Anyway, it sounds like you're doing all the right stuff.
Quote:
Originally Posted by GoldenKitty45 View Post
Oh yes, do not lend your DH to her for any reason. DH and I are interested in helping others with relationship problems or to help them find the right person. However, we were warned by others in the same line of helping and by our pastor to NEVER talk to the one in trouble as one on one with the opposite sex.

Its fine to give advice to female-female or male-male but never the opposite. If you need to counsel, you counsel together as a couple. This will take away any kind of temptation that will occur. Many strong marriages will fail if allowed to counsel opposite sex especially in a newly split relationship.

DH and I have a very strong relationship together but we will not counsel opposite sex alone - only as a couple

Thanks guys! I didn't even think about that, i was soo worried over her. I'll just forget about that idea then and stick to thinks like just me cooking her dinner and doing stuff for her. Her dad is really close to her, so i'm sure that he'll help out around the house if she needs it. Thanks for the thought!
post #18 of 20
Well, I think it's safe to lend him to her... I'd just go with him, bring a pitcher of margaritas and you two have "girls" day while your DH gets to be the guy. Then they aren't spending one on one time together...but if her dad is willing to help, then that's probably a good thing..

I think the key here is just to get her out of the house doing things, even if it's just a daily walk.. where she can talk about things, but isn't actually sitting at home moping about it. Of course she's going to need to talk about it, but do your best to get her to put a positive spin on it.. it will *really* help her through it, imo.
post #19 of 20
Thread Starter 
Quote:
Originally Posted by CatsAreBetter View Post
Well, I think it's safe to lend him to her... I'd just go with him, bring a pitcher of margaritas and you two have "girls" day while your DH gets to be the guy. Then they aren't spending one on one time together...but if her dad is willing to help, then that's probably a good thing..

I think the key here is just to get her out of the house doing things, even if it's just a daily walk.. where she can talk about things, but isn't actually sitting at home moping about it. Of course she's going to need to talk about it, but do your best to get her to put a positive spin on it.. it will *really* help her through it, imo.
Thanks hon for all the great suggestions!!! Her dad has been helping her around the house,etc and her husband is still going over there sometimes to help too so i think that dpt is all taken care of!
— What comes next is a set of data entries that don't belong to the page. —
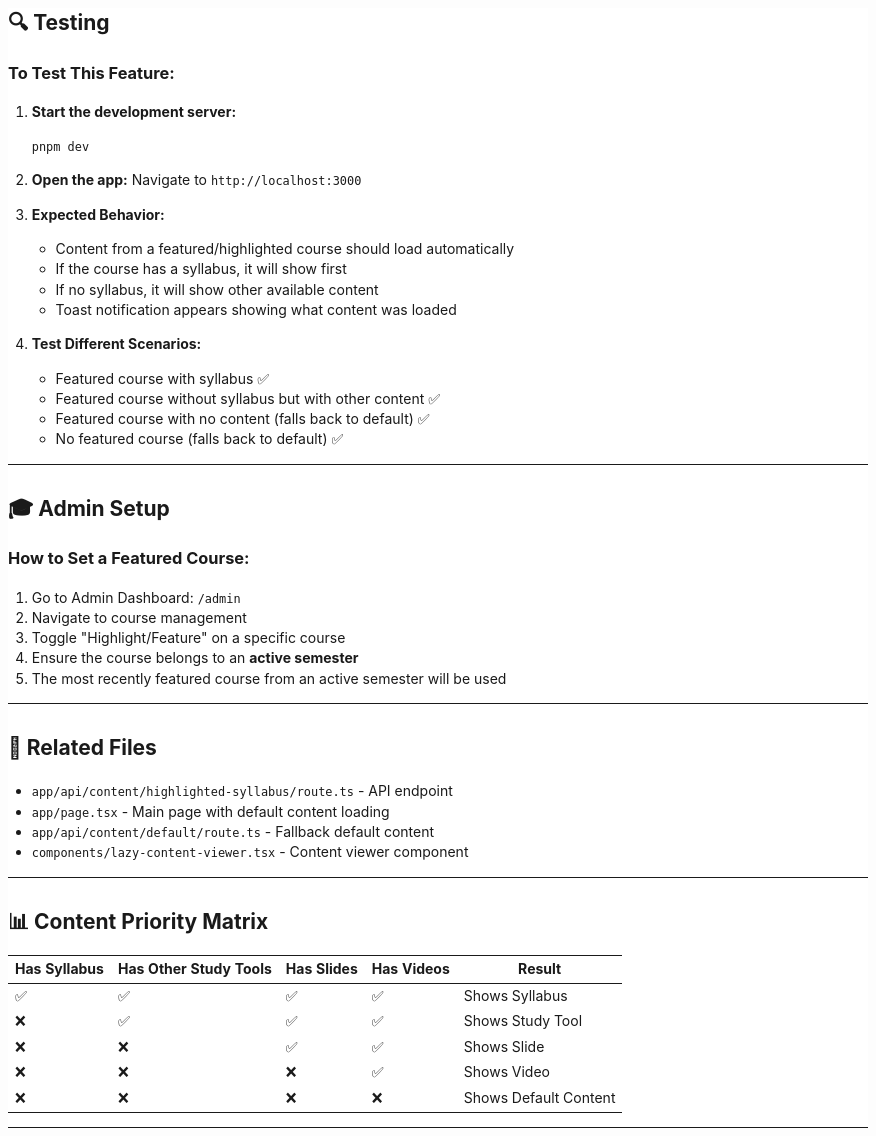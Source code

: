 
## 🔍 Testing

### To Test This Feature:

1. **Start the development server:**
   ```powershell
   pnpm dev
   ```

2. **Open the app:** Navigate to `http://localhost:3000`

3. **Expected Behavior:**
   - Content from a featured/highlighted course should load automatically
   - If the course has a syllabus, it will show first
   - If no syllabus, it will show other available content
   - Toast notification appears showing what content was loaded

4. **Test Different Scenarios:**
   - Featured course with syllabus ✅
   - Featured course without syllabus but with other content ✅
   - Featured course with no content (falls back to default) ✅
   - No featured course (falls back to default) ✅

---

## 🎓 Admin Setup

### How to Set a Featured Course:

1. Go to Admin Dashboard: `/admin`
2. Navigate to course management
3. Toggle "Highlight/Feature" on a specific course
4. Ensure the course belongs to an **active semester**
5. The most recently featured course from an active semester will be used

---

## 🔗 Related Files

- `app/api/content/highlighted-syllabus/route.ts` - API endpoint
- `app/page.tsx` - Main page with default content loading
- `app/api/content/default/route.ts` - Fallback default content
- `components/lazy-content-viewer.tsx` - Content viewer component

---

## 📊 Content Priority Matrix

| Has Syllabus | Has Other Study Tools | Has Slides | Has Videos | Result |
|-------------|---------------------|-----------|-----------|--------|
| ✅ | ✅ | ✅ | ✅ | Shows Syllabus |
| ❌ | ✅ | ✅ | ✅ | Shows Study Tool |
| ❌ | ❌ | ✅ | ✅ | Shows Slide |
| ❌ | ❌ | ❌ | ✅ | Shows Video |
| ❌ | ❌ | ❌ | ❌ | Shows Default Content |

---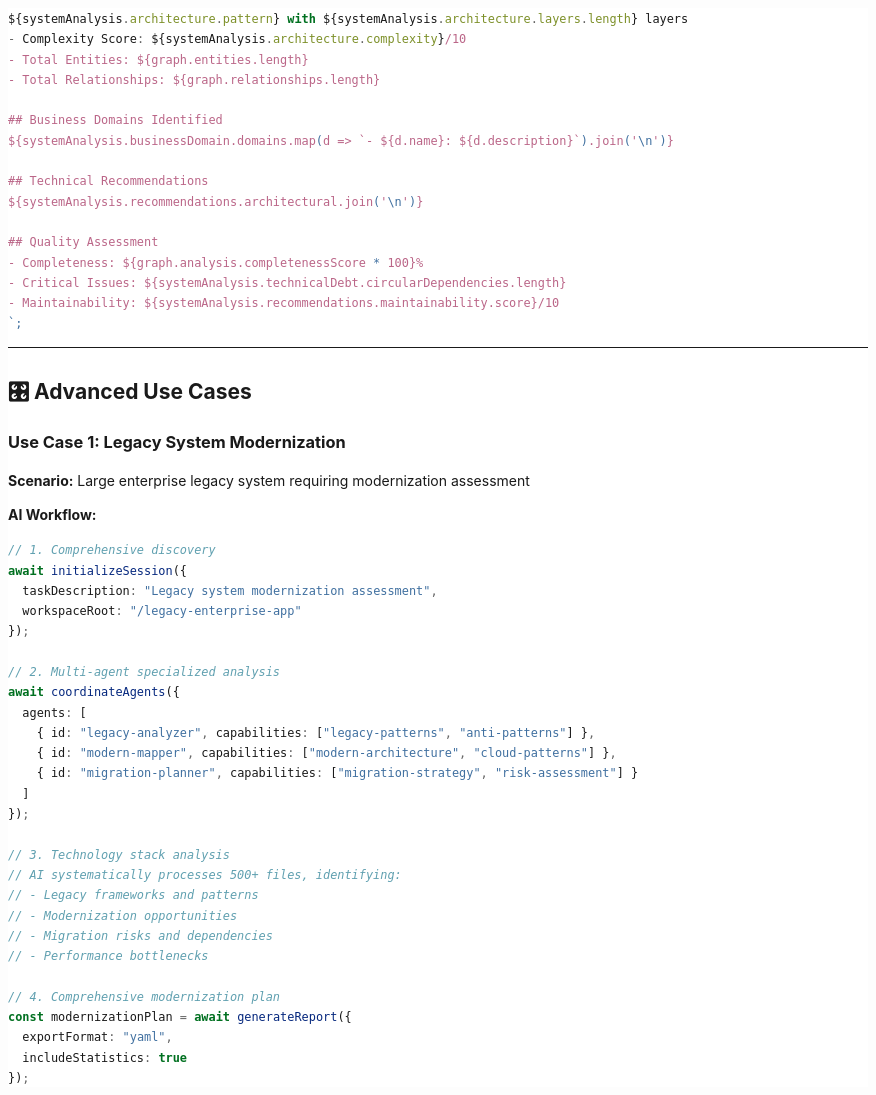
 ```typescript
${systemAnalysis.architecture.pattern} with ${systemAnalysis.architecture.layers.length} layers
- Complexity Score: ${systemAnalysis.architecture.complexity}/10
- Total Entities: ${graph.entities.length}
- Total Relationships: ${graph.relationships.length}

## Business Domains Identified
${systemAnalysis.businessDomain.domains.map(d => `- ${d.name}: ${d.description}`).join('\n')}

## Technical Recommendations
${systemAnalysis.recommendations.architectural.join('\n')}

## Quality Assessment
- Completeness: ${graph.analysis.completenessScore * 100}%
- Critical Issues: ${systemAnalysis.technicalDebt.circularDependencies.length}
- Maintainability: ${systemAnalysis.recommendations.maintainability.score}/10
`;
```

---

## 🎛️ Advanced Use Cases

### Use Case 1: Legacy System Modernization

**Scenario:** Large enterprise legacy system requiring modernization assessment

**AI Workflow:**
```typescript
// 1. Comprehensive discovery
await initializeSession({
  taskDescription: "Legacy system modernization assessment",
  workspaceRoot: "/legacy-enterprise-app"
});

// 2. Multi-agent specialized analysis
await coordinateAgents({
  agents: [
    { id: "legacy-analyzer", capabilities: ["legacy-patterns", "anti-patterns"] },
    { id: "modern-mapper", capabilities: ["modern-architecture", "cloud-patterns"] },
    { id: "migration-planner", capabilities: ["migration-strategy", "risk-assessment"] }
  ]
});

// 3. Technology stack analysis
// AI systematically processes 500+ files, identifying:
// - Legacy frameworks and patterns
// - Modernization opportunities  
// - Migration risks and dependencies
// - Performance bottlenecks

// 4. Comprehensive modernization plan
const modernizationPlan = await generateReport({
  exportFormat: "yaml",
  includeStatistics: true
});
```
Today one of my coworkers and I went out to lunch with her and we all had a good time just hanging out for a bit on our break I think that helps for her to just do something normal with the girls, like lunch,etc She seemed to be doing well today. Yesterday she said her husband came over for a little bit and watched their kids so she could take a shower/etc. So that's good that he's still involved and helping. I really hope they can work through this, but if not, eithor way she knows we're all there for her. Some of our coworkers are taking her camping this weekend with them (i think her family or husband is going to watch the kids) so that will be great for her to just to get out and have some fun!
post #20 of 20
Yeah, definitely keep her busy doing fun stuff, along with the normal blah stuff. Sounds like you're doing a great job, though!